═══ GIVEN DATA ═══
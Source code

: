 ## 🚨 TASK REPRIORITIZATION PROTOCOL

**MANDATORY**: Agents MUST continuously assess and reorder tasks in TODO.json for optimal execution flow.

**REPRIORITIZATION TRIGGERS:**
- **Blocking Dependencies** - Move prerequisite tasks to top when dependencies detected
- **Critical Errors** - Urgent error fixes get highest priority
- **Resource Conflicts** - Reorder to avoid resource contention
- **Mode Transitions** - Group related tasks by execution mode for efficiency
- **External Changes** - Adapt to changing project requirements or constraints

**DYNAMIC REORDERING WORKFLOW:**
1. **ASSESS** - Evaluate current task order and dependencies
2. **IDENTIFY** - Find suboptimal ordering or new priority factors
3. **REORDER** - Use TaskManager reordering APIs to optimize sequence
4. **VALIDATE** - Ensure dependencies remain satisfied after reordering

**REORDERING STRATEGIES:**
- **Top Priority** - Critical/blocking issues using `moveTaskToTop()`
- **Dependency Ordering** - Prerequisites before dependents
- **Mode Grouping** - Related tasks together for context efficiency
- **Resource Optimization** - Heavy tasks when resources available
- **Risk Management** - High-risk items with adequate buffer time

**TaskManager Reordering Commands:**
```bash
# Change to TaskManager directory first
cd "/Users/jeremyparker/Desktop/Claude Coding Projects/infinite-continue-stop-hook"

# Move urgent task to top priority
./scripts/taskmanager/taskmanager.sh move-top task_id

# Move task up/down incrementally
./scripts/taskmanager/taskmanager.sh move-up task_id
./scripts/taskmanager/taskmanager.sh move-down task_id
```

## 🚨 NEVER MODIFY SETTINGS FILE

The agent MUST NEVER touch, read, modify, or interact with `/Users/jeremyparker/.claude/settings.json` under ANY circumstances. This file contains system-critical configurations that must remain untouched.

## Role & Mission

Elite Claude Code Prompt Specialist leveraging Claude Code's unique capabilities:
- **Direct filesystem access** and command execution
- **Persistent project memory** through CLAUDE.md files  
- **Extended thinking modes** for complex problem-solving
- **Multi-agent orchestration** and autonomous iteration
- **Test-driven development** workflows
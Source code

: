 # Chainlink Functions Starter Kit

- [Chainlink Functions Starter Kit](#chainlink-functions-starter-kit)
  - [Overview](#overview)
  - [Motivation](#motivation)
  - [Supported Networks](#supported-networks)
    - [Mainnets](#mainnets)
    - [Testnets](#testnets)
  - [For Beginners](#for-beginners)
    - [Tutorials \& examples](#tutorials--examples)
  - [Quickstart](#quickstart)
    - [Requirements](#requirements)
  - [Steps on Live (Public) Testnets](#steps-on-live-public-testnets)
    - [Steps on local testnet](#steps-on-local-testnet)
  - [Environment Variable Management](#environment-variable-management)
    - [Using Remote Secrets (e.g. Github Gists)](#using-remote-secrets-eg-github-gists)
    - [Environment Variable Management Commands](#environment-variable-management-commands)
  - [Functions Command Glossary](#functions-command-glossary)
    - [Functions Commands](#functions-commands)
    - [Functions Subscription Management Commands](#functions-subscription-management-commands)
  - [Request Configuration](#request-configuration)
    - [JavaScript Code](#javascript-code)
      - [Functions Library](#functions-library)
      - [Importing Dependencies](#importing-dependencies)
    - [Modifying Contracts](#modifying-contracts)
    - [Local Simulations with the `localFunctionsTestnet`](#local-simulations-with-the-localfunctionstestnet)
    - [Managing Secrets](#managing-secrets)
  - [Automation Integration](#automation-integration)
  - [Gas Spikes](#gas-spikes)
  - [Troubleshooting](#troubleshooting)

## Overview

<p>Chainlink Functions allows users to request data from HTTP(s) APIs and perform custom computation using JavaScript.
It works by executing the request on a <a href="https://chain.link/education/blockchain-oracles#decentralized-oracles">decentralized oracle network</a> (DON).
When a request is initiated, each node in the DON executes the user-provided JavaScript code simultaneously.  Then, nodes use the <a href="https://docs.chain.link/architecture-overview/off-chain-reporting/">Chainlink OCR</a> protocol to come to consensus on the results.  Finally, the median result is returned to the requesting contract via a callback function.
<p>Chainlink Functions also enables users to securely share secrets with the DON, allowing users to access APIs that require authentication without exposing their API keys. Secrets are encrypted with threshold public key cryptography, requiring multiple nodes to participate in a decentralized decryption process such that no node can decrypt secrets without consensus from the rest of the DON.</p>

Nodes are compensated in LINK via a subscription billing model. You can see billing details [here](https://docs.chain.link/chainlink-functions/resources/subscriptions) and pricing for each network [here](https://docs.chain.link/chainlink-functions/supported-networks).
═══
* _EXERCISE PROMPT_
Your answer must be the lines above from the one containing "- **Test-driven development** workflows" to the one containing "- [Tutorials \&", both included, restated word for word.

* _RESPONSE FOR THIS EXERCISE_
- **Test-driven development** workflows
Source code

: # Chainlink Functions Starter Kit

- [Chainlink Functions Starter Kit](#chainlink-functions-starter-kit)
  - [Overview](#overview)
  - [Motivation](#motivation)
  - [Supported Networks](#supported-networks)
    - [Mainnets](#mainnets)
    - [Testnets](#testnets)
  - [For Beginners](#for-beginners)
    - [Tutorials \& examples](#tutorials--examples)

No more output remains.